On the Republican side, both Ryan and McKenna, the former Illinois Republican Party chairman, are the consummate insiders. Ryan's own record on corruption is mixed. A couple weeks back, Chicago anti corruption crusader John Kass had a largely positive column about Ryan following a long interview.
"The infrastructure of the Illinois Republican Party has never really been for me," Ryan said over breakfast the other day as we talked about that 2002 campaign and his current run in the crowded GOP primary for governor. "I'm not a deal-maker. And senior Republicans knew my reputation. They knew I wouldn't be flexible.".
Seven years ago, Ryan, then Illinois attorney general, had the misfortune of having the same last name as George Ryan, the crooked Republican governor who later was indicted and sent to prison in the license-for-bribes scandal. They're not related, but George Ryan's disgrace splashed over the GOP
Within days, the Chicago Sun Times (Kass works for the Tribune) scooped Kass with a long piece detailing Ryan's ties to some of Illinois' most disgraced power brokers.
Republican gubernatorial hopeful Jim Ryan, already dogged by questions about his ties to convicted money-launderer Stuart Levine, could have another Levine-related problem.Embarking on his second run for the state's top office, the former attorney general has acknowledged that, yes, he was close to Levine, who was his law school study partner and, later, his top political fund-raiser.
And yes, Ryan knows that some will hold that friendship against him, even though he has said he had no idea Levine was a longtime white-collar crook whose "secret life" included frequent all-night drug parties with male companions -- revelations that didn't emerge until after federal prosecutors indicted Levine in 2005.
Levine pleaded guilty to federal fraud and money-laundering charges in 2006 and became a star witness last year in the successful corruption prosecution of Tony Rezko, the former top adviser to ousted Gov. Rod Blagojevich.
It's important to note that Ryan has never had any ethics charges against him. There are no charges that he himself was ever involved in corruption directly. That said Stuart Levine is not now merely a convicted felon but he has long standing ties to some of Illinois' most notorious power brokers including Tony Rezko and William Cellini and Ryan's ties to Levine go back decades.
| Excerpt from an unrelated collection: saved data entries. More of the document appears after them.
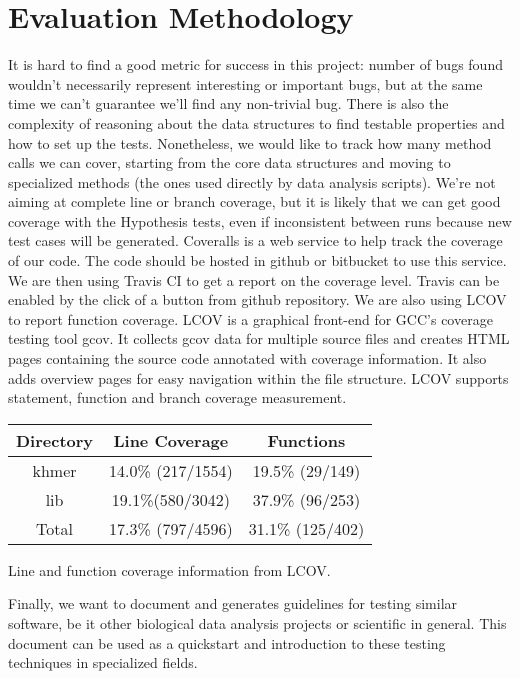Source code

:\documentclass[preprint,nocopyrightspace]{sig-alternate}
\begin{document}
\section{Evaluation Methodology}
It is hard to find a good metric for success in this project:
number of bugs found wouldn't necessarily represent interesting or important bugs,
but at the same time we can't guarantee we'll find any non-trivial bug.
There is also the complexity of reasoning about the data structures to find testable properties and how to set up the tests.
Nonetheless,
we would like to track how many method calls we can cover,
starting from the core data structures and moving to specialized methods (the ones used directly by data analysis scripts).
We're not aiming at complete line or branch coverage,
but it is likely that we can get good coverage with the Hypothesis tests,
even if inconsistent between runs because new test cases will be generated.
Coveralls is a web service to help track the coverage of our code.
The code should be hosted in github or bitbucket to use this service.
We are then using Travis CI to get a report on the coverage level.
Travis can be enabled by the click of a button from github repository.
We are also using LCOV to report function coverage. 
LCOV is a graphical front-end for GCC's coverage testing tool gcov. 
It collects gcov data for multiple source files and creates HTML pages containing the 
source code annotated with coverage information. 
It also adds overview pages for easy navigation within the file structure. 
LCOV supports statement, function and branch coverage measurement.

\noindent
\begin{minipage}{\textwidth}
  \captionsetup{type=table}
  \centering
  \begin{tabular}{|c|c|c|}
  \toprule
  Directory & Line Coverage & Functions \\ 
  \midrule
  khmer		& 14.0\% (217/1554)	& 19.5\% (29/149) \\ 
  lib		& 19.1\%(580/3042)	& 37.9\% (96/253) \\ 
  Total		& 17.3\% (797/4596)	& 31.1\% (125/402) \\
  \bottomrule
  \end{tabular}
  \medskip

  \caption{Line and function coverage information from LCOV.}\label{table:clove}
\end{minipage}

Finally,
we want to document and generates guidelines for testing similar software,
be it other biological data analysis projects or scientific in general.
This document can be used as a quickstart and introduction to these testing techniques in specialized fields.
\end{document}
Meanwhile, Andy McKenna was head of the Republican party here in Illinois during its darkest period in the last four years. That includes an embarrassing loss against Governor Blagojevich in 2006.
On the Democratic side, not only is Governor Quinn in charge of a commanding lead but Democratic voters have given a collective shrug to the stain of former Governor Blagojevich. Quinn's list of "accomplishments" include raising the income tax by 50% and presiding over a farcical ethics and campaign reform bill.
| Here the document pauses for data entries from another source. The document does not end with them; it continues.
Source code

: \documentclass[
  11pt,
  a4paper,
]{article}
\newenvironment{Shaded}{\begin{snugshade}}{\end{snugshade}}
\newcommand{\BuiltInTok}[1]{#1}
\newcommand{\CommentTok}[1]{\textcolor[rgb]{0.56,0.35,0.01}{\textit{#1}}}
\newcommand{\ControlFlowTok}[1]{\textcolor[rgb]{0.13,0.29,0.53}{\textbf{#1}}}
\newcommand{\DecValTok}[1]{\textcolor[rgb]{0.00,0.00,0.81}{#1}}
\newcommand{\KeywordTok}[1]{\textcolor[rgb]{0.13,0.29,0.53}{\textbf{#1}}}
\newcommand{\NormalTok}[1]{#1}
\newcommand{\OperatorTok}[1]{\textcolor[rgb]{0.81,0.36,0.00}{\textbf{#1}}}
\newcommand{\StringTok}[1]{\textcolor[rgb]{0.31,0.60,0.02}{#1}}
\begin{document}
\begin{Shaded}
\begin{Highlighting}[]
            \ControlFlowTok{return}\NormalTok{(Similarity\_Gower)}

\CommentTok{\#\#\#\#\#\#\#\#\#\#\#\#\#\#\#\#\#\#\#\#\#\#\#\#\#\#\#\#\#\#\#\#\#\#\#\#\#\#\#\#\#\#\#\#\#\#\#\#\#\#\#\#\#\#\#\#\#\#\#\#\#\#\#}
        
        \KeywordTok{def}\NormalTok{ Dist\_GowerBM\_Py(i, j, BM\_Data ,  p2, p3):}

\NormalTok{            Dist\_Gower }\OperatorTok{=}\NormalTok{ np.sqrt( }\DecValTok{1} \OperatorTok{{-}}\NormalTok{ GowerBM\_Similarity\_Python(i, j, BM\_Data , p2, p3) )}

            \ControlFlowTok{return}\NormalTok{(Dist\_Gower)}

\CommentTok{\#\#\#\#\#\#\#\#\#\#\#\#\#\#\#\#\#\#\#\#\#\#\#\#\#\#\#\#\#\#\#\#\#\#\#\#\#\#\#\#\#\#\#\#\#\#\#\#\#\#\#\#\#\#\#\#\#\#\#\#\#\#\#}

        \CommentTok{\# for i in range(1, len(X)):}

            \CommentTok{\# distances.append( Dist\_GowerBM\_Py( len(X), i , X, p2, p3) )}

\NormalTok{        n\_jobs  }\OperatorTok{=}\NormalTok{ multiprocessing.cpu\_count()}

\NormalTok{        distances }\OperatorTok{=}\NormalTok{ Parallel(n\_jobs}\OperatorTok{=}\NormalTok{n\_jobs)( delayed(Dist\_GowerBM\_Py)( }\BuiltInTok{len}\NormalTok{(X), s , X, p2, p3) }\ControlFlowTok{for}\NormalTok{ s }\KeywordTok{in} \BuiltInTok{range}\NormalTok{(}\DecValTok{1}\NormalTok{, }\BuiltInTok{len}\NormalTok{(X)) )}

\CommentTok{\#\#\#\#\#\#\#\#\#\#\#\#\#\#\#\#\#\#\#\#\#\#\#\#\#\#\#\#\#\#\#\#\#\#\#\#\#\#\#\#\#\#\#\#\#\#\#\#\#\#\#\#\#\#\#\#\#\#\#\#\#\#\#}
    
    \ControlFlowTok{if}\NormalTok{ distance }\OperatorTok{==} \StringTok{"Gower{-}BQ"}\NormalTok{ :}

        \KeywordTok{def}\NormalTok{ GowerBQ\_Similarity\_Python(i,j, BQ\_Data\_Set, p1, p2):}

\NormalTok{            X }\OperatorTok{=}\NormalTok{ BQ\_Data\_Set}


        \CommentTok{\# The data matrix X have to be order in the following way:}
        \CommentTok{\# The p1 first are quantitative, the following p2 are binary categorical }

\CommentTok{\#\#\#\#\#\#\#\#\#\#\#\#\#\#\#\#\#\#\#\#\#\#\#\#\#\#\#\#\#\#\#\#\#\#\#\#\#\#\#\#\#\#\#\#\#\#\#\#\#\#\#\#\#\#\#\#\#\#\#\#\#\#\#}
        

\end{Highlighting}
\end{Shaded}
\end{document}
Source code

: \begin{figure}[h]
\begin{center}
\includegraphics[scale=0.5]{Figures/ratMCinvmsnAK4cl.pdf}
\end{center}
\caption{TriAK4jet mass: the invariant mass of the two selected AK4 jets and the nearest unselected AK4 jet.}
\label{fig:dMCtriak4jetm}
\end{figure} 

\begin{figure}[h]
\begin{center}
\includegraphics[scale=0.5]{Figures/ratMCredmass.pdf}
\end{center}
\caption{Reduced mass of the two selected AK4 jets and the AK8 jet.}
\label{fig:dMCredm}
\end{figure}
On the Cook County Board President front, there may be some relatively good news. Current Cook County Board President Todd Stroger is running a distant third among Democrats.
The Chicago Tribune's poll of Cook County voters' attitudes to the Democratic primary candidates has Dorothy Brown with a lead over three other candidates. The incumbent, Todd Stroger, is in third place, but with the highest unfavorable rating of any of the candidates by far.
The breakdown of support is Brown-Preckwinkle-Stroger-O'Brien, at 29%-20%-14%-11%, with "Other" at 2% and 24% undecided.
Buried in the numbers is one other interesting point. Preckwinkle's name recognition stands at only 62% whereas Brown is at 91% and Stroger at 98%. So, Preckwinkle certainly has a serious opportunity if her name recognition goes up. The Republicans have no one of consequence and a poll hasn't been done.
I also received this email from the campaign of Tom Tresser, the Green Party candidate.
The Chicago Tribune ran a story today on the Democratic candidates for Cook County Board President (it doesn't look good for the incumbent).
At the conclusion of the story the reporters make this statement:"Two Republicans, Roger Keats and John Garrido, are running for the chance to challenge the Democratic primary winner for a seat that Democrats have held for more than 40 years."
The Green Party candidate.
That's true. Tresser wasn't even mentioned in the story. In fact, I'm surprised the Republicans were mentioned. They didn't bother to run a poll on them. When the 5th District held its special election to replace Rahm Emanuel, both newspapers pretended as though the only ones running were Democrats.